Informations Alfredo :
Informations  Lawrence :

Lawrence :

Cette idée farfelue, fantasque, frivole et presque grossière. Ce rêve intouchable, que j’avais enfoui au fond de moi depuis des années, avait refait surface. Il m’avait regardé longuement, sans un mot, alors qu’elle se formulait sur mes lèvres. Rien ne paraissait sur son visage, comme à l’ordinaire et comme je le maudissais de ne pas être un peu plus expressif ! Un trouple, il avait enfin prononcé un mot, et ce terme dans sa bouche, me redonnait un espoir pour le futur. Ne vous méprenez pas, j’aime Alfredo. Je lui ai dédié de longue année de ma vie, rencontré sur les bancs de l’école, nous avions gravie ensemble les échelons des relations, passant du simple ami au confident, pour finalement devenir son amant. Nous étions passé par toutes les épreuves, tous les drames, toutes les histoires. Et c’était bien là mon problème. J’avais toujours eu cette capacité en moi, à aimer au pluriel. A vivre chaque relation indépendamment, de façon unique et intense. Ma jeunesse avait été parsemée d’histoire et d’amour. Mais avec lui, je lui avais promis l’exclusivité, sachant mon mode de vie bien loin du sien. Mais aujourd’hui, après toutes ces années, cela revenait me hanter et je ne pouvais plus me permettre de garder en moi ces envies qui gangrènent. J’avais toujours été honnête à ce sujet et ce soir ne ferait pas exception.

Il soupira enfin longuement et après de long débat, de longue parole et de profond étalement de nos sentiments, nous étions arrivés à un accord. Le polyamour était un chose compliqué pour lui, mais il m’aimait et voulait mon épanouissement, il accepta alors la solution à mi-chemin, que je lui avais proposé. Le trouple. Le partage commence avec une personne et sur cette idée, notre couple avait prit un nouveau départ. Il avait été convenu que nous tombions tous les deux amoureux de la personne choisi et que cette personne en retour, tombe également amoureux de nous deux, sans pour autant nous savoir en couple. Il avait assisté sur ce point, il voulait être sûr que la personne l’aimerait aussi à égal, et ne serait pas juste emballé à l’idée de rejoindre un couple préconstruit par facilité.

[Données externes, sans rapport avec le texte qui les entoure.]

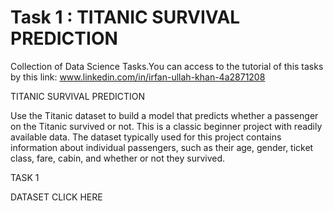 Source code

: # Task 1 : TITANIC SURVIVAL PREDICTION

Collection of Data Science Tasks.You can access to the tutorial of this tasks by this link:
www.linkedin.com/in/irfan-ullah-khan-4a2871208
 
 TITANIC SURVIVAL PREDICTION

Use the Titanic dataset to build a model that predicts whether a
passenger on the Titanic survived or not. This is a classic beginner
project with readily available data.
The dataset typically used for this project contains information
about individual passengers, such as their age, gender, ticket
class, fare, cabin, and whether or not they survived.

TASK 1

DATASET CLICK HERE 
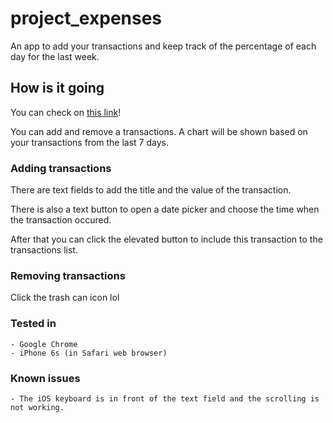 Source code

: # project_expenses

An app to add your transactions and keep track of the percentage of each day for the last week.

## How is it going

You can check on [this link](https://projectexpenses-59226.web.app)!

You can add and remove a transactions. A chart will be shown based on your transactions
from the last 7 days.

### Adding transactions

There are text fields to add the title and the value of the transaction.

There is also a text button to open a date picker and choose the time 
when the transaction occured.

After that you can click the elevated button to include this transaction
to the transactions list.

### Removing transactions

Click the trash can icon lol

### Tested in

    - Google Chrome
    - iPhone 6s (in Safari web browser)

### Known issues

    - The iOS keyboard is in front of the text field and the scrolling is not working.
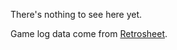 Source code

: There's nothing to see here yet.

Game log data come from [Retrosheet](http://www.retrosheet.org/gamelogs/index.html).
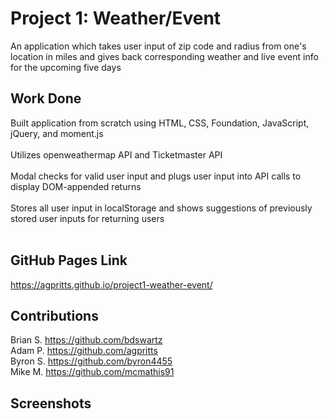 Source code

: # Project 1: Weather/Event
An application which takes user input of zip code and radius from one's location in miles and gives back corresponding weather and live event info for the upcoming five days

## Work Done
Built application from scratch using HTML, CSS, Foundation, JavaScript, jQuery, and moment.js </br>
</br>
Utilizes openweathermap API and Ticketmaster API </br>
</br>
Modal checks for valid user input and plugs user input into API calls to display DOM-appended returns </br>
</br>
Stores all user input in localStorage and shows suggestions of previously stored user inputs for returning users </br>
</br>

## GitHub Pages Link
https://agpritts.github.io/project1-weather-event/

## Contributions
Brian S. https://github.com/bdswartz </br>
Adam P. https://github.com/agpritts </br>
Byron S. https://github.com/byron4455 </br>
Mike M. https://github.com/mcmathis91 </br>

## Screenshots
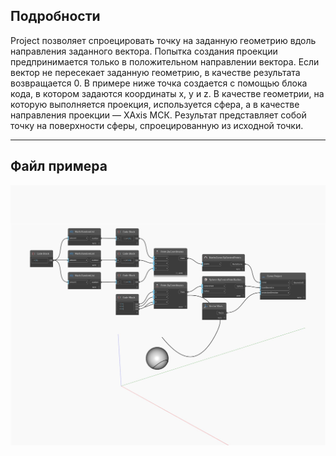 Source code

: ## Подробности
Project позволяет спроецировать точку на заданную геометрию вдоль направления заданного вектора. Попытка создания проекции предпринимается только в положительном направлении вектора. Если вектор не пересекает заданную геометрию, в качестве результата возвращается 0. В примере ниже точка создается с помощью блока кода, в котором задаются координаты x, y и z. В качестве геометрии, на которую выполняется проекция, используется сфера, а в качестве направления проекции — XAxis МСК. Результат представляет собой точку на поверхности сферы, спроецированную из исходной точки.
___
## Файл примера

![Project](./Autodesk.DesignScript.Geometry.Curve.Project_img.jpg)

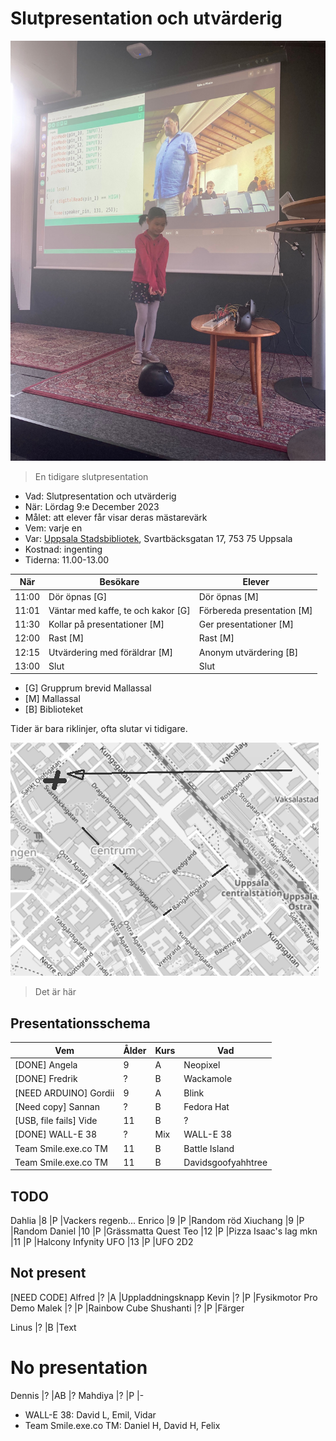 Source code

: # Slutpresentation och utvärderig

![](../../activities/20230527_slutpresentation/IMG_9858.jpg)

> En tidigare slutpresentation

 * Vad: Slutpresentation och utvärderig
 * När: Lördag 9:e December 2023
 * Målet: att elever får visar deras mästarevärk
 * Vem: varje en
 * Var: [Uppsala Stadsbibliotek](https://bibliotekuppsala.se/web/arena/stadsbiblioteket), Svartbäcksgatan 17, 753 75 Uppsala
 * Kostnad: ingenting
 * Tiderna: 11.00-13.00

När  |Besökare                           | Elever
-----|-----------------------------------|-----------------------
11:00|Dör öpnas [G]                      | Dör öpnas [M]
11:01|Väntar med kaffe, te och kakor [G] | Förbereda presentation [M]
11:30|Kollar på presentationer  [M]      | Ger presentationer  [M]
12:00|Rast [M]                           | Rast  [M]
12:15|Utvärdering med föräldrar [M]      | Anonym utvärdering [B]
13:00|Slut                               | Slut

 * [G] Grupprum brevid Mallassal
 * [M] Mallassal
 * [B] Biblioteket

Tider är bara riklinjer, ofta slutar vi tidigare.

![](usb.png)

> Det är här

## Presentationsschema


Vem              |Ålder|Kurs|Vad
-----------------|-----|----|----------------
[DONE] Angela    |9    |A   |Neopixel
[DONE] Fredrik          |?    |B   |Wackamole
[NEED ARDUINO] Gordii           |9    |A   |Blink
[Need copy] Sannan           |?    |B   |Fedora Hat
[USB, file fails] Vide           |11    |B   |?
[DONE] WALL-E 38     |?    |Mix |WALL-E 38
Team Smile.exe.co TM |11    |B   |Battle Island
Team Smile.exe.co TM |11    |B   |Davidsgoofyahhtree

## TODO

Dahlia           |8    |P   |Vackers regenb...
Enrico           |9    |P   |Random röd
Xiuchang         |9    |P   |Random
Daniel           |10   |P   |Grässmatta Quest
Teo              |12   |P   |Pizza
Isaac's lag mkn  |11   |P   |Halcony Infynity
UFO              |13   |P   |UFO 2D2

## Not present

[NEED CODE] Alfred    |?    |A   |Uppladdningsknapp
Kevin            |?    |P   |Fysikmotor Pro Demo
Malek            |?    |P   |Rainbow Cube
Shushanti        |?    |P   |Färger

Linus            |?    |B   |Text

# No presentation

Dennis           |?    |AB  |?
Mahdiya          |?    |P   |-


 * WALL-E 38: David L, Emil, Vidar
 * Team Smile.exe.co TM: Daniel H, David H, Felix
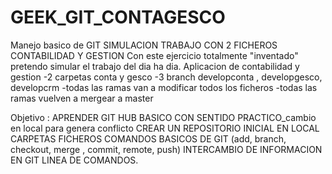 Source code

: # GEEK_GIT_CONTAGESCO
Manejo basico de GIT SIMULACION TRABAJO CON 2 FICHEROS CONTABILIDAD Y GESTION
Con este ejercicio totalmente "inventado" pretendo simular el trabajo del dia ha dia. 
Aplicacion de contabilidad y gestion 
-2 carpetas conta y gesco
-3 branch developconta , developgesco, developcrm
-todas las ramas van a modificar todos los ficheros
-todas las ramas vuelven a mergear a master 


Objetivo : 
APRENDER GIT HUB BASICO CON SENTIDO PRACTICO_cambio en local para genera conflicto
CREAR UN REPOSITORIO INICIAL EN LOCAL
CARPETAS
FICHEROS
COMANDOS BASICOS DE GIT (add, branch, checkout, merge , commit, remote, push)
INTERCAMBIO DE INFORMACION EN GIT LINEA DE COMANDOS. 
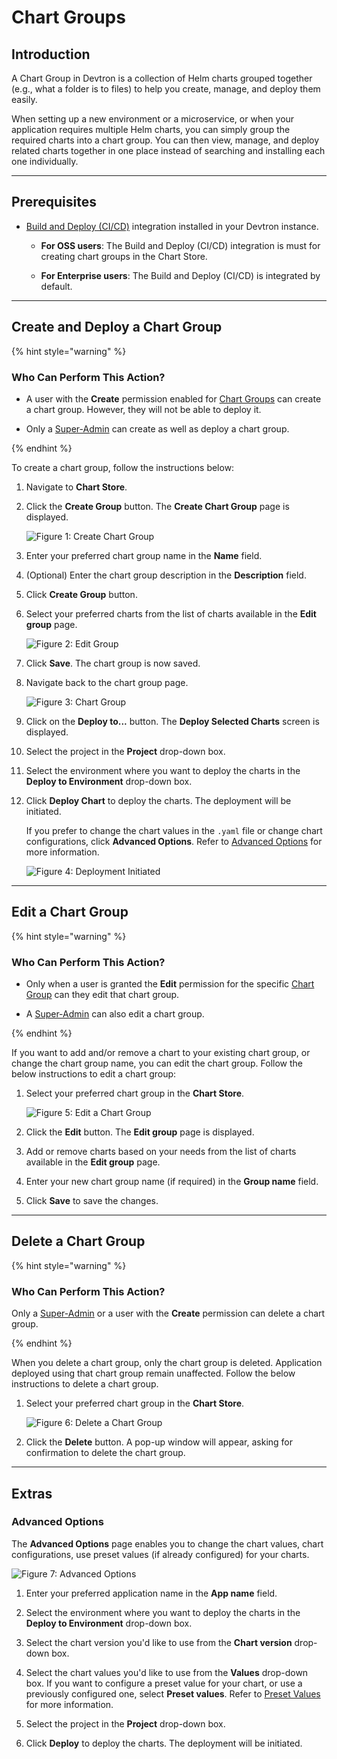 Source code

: # Chart Groups

## Introduction

A Chart Group in Devtron is a collection of Helm charts grouped together (e.g., what a folder is to files) to help you create, manage, and deploy them easily.

When setting up a new environment or a microservice, or when your application requires multiple Helm charts, you can simply group the required charts into a chart group. You can then view, manage, and deploy related charts together in one place instead of searching and installing each one individually.

---

## Prerequisites

* [Build and Deploy (CI/CD)](../../user-guide/integrations/build-and-deploy-ci-cd.md) integration installed in your Devtron instance.

    * **For OSS users**: The Build and Deploy (CI/CD) integration is must for creating chart groups in the Chart Store.

    * **For Enterprise users**: The Build and Deploy (CI/CD) is integrated by default. 

---

## Create and Deploy a Chart Group

{% hint style="warning" %}

### Who Can Perform This Action?

* A user with the **Create** permission enabled for [Chart Groups](../global-configurations/authorization/user-access.md#chart-groups-permissions) can create a chart group. However, they will not be able to deploy it.  

* Only a [Super-Admin](../global-configurations/authorization/user-access.md#chart-groups-permissions) can create as well as deploy a chart group. 

{% endhint %}

To create a chart group, follow the instructions below:

1. Navigate to **Chart Store**.

2. Click the **Create Group** button. The **Create Chart Group** page is displayed. 

    ![Figure 1: Create Chart Group](https://devtron-public-asset.s3.us-east-2.amazonaws.com/images/deploy-chart/create-chart-group.jpg)

3. Enter your preferred chart group name in the **Name** field. 

4. (Optional) Enter the chart group description in the **Description** field.

5. Click **Create Group** button.

6. Select your preferred charts from the list of charts available in the **Edit group** page. 

    ![Figure 2: Edit Group](https://devtron-public-asset.s3.us-east-2.amazonaws.com/images/deploy-chart/edit-group.jpg)

7. Click **Save**. The chart group is now saved. 

8. Navigate back to the chart group page.

    ![Figure 3: Chart Group](https://devtron-public-asset.s3.us-east-2.amazonaws.com/images/deploy-chart/deploy-to.jpg)

9. Click on the **Deploy to...** button. The **Deploy Selected Charts** screen is displayed.

10. Select the project in the **Project** drop-down box.

11. Select the environment where you want to deploy the charts in the **Deploy to Environment** drop-down box. 

12. Click **Deploy Chart** to deploy the charts. The deployment will be initiated.

    If you prefer to change the chart values in the `.yaml` file or change chart configurations, click **Advanced Options**. Refer to [Advanced Options](#advanced-options) for more information.

    ![Figure 4: Deployment Initiated](https://devtron-public-asset.s3.us-east-2.amazonaws.com/images/deploy-chart/deployment-initiated.jpg)

---

## Edit a Chart Group

{% hint style="warning" %}

### Who Can Perform This Action?

* Only when a user is granted the **Edit** permission for the specific [Chart Group](../global-configurations/authorization/user-access.md#chart-groups-permissions) can they edit that chart group. 

* A [Super-Admin](../global-configurations/authorization/user-access.md#chart-groups-permissions) can also edit a chart group. 

{% endhint %}

If you want to add and/or remove a chart to your existing chart group, or change the chart group name, you can edit the chart group. Follow the below instructions to edit a chart group:

1. Select your preferred chart group in the **Chart Store**.

    ![Figure 5: Edit a Chart Group](https://devtron-public-asset.s3.us-east-2.amazonaws.com/images/deploy-chart/deploy-to.jpg)

2. Click the **Edit** button. The **Edit group** page is displayed. 

3. Add or remove charts based on your needs from the list of charts available in the **Edit group** page. 

4. Enter your new chart group name (if required) in the **Group name** field.

5. Click **Save** to save the changes. 

---

## Delete a Chart Group

{% hint style="warning" %}

### Who Can Perform This Action? 

Only a [Super-Admin](../global-configurations/authorization/user-access.md#chart-groups-permissions) or a user with the **Create** permission can delete a chart group. 

{% endhint %}

When you delete a chart group, only the chart group is deleted. Application deployed using that chart group remain unaffected. Follow the below instructions to delete a chart group. 

1. Select your preferred chart group in the **Chart Store**.

    ![Figure 6: Delete a Chart Group](https://devtron-public-asset.s3.us-east-2.amazonaws.com/images/deploy-chart/delete-chart-group.gif)

2. Click the **Delete** button. A pop-up window will appear, asking for confirmation to delete the chart group.

---

## Extras

### Advanced Options

The **Advanced Options** page enables you to change the chart values, chart configurations, use preset values (if already configured) for your charts. 

![Figure 7: Advanced Options](https://devtron-public-asset.s3.us-east-2.amazonaws.com/images/deploy-chart/advanced-options.jpg)

1. Enter your preferred application name in the **App name** field.

2. Select the environment where you want to deploy the charts in the **Deploy to Environment** drop-down box.

3. Select the chart version you'd like to use from the **Chart version** drop-down box. 

4. Select the chart values you'd like to use from the **Values** drop-down box. If you want to configure a preset value for your chart, or use a previously configured one, select **Preset values**. Refer to [Preset Values](deployment-of-charts.md/#preset-values) for more information.

5. Select the project in the **Project** drop-down box.

6. Click **Deploy** to deploy the charts. The deployment will be initiated.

Il me compliquait bien la tâche et le faisait surement consciemment, mais j’étais patient. Et quand l’occasion pour nous de sortir dans un salon dédié aux arts et illustrations, le moment parût parfait pour ouvrir officiellement nos recherches. Il c’était alors habillé de cette manière si chic et casuel, alors que je n’avais enfilé qu’un pantalon ample couleur crème et un haut sans manche assorti. Il avait de ces qualités qui me manquent et je redoutais un peu ne plus être capable de plaire.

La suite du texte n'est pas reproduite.